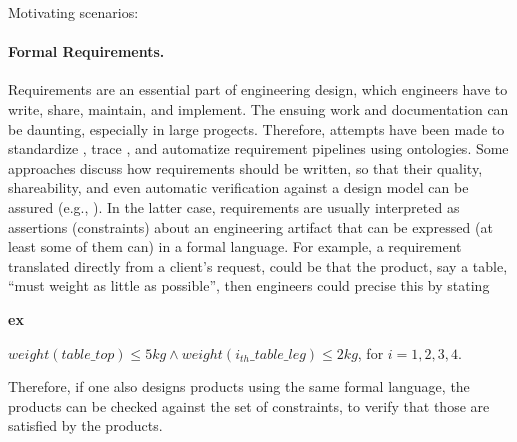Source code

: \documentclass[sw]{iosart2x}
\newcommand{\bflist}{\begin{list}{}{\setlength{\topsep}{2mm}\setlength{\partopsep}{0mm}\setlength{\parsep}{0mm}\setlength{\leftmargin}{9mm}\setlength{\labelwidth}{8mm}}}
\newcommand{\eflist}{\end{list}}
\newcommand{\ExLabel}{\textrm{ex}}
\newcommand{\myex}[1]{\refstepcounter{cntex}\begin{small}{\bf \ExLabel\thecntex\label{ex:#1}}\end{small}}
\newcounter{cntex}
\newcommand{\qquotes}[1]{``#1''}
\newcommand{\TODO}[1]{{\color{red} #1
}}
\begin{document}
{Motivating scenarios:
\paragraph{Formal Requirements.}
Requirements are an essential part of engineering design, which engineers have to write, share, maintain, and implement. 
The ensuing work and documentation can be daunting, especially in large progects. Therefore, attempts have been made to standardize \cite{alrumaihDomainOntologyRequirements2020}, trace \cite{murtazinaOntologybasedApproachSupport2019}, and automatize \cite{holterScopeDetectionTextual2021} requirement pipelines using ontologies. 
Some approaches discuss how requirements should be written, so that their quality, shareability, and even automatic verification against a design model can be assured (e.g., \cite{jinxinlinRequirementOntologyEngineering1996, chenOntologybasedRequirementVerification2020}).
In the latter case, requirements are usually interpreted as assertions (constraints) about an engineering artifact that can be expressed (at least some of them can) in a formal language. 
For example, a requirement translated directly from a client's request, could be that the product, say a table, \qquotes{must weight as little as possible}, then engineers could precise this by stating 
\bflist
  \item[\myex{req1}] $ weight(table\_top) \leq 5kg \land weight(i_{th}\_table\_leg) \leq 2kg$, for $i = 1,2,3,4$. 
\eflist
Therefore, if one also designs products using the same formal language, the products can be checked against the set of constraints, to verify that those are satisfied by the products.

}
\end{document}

* WHAT IS BEING ASKED:
Reproduce only those lines of the entries above that run from the line with "for $i = 1,2,3,4$." to the final line.

* WRITTEN REPLY:
  \item[\myex{req1}] $ weight(table\_top) \leq 5kg \land weight(i_{th}\_table\_leg) \leq 2kg$, for $i = 1,2,3,4$. 
\eflist
Therefore, if one also designs products using the same formal language, the products can be checked against the set of constraints, to verify that those are satisfied by the products.

}
\end{document}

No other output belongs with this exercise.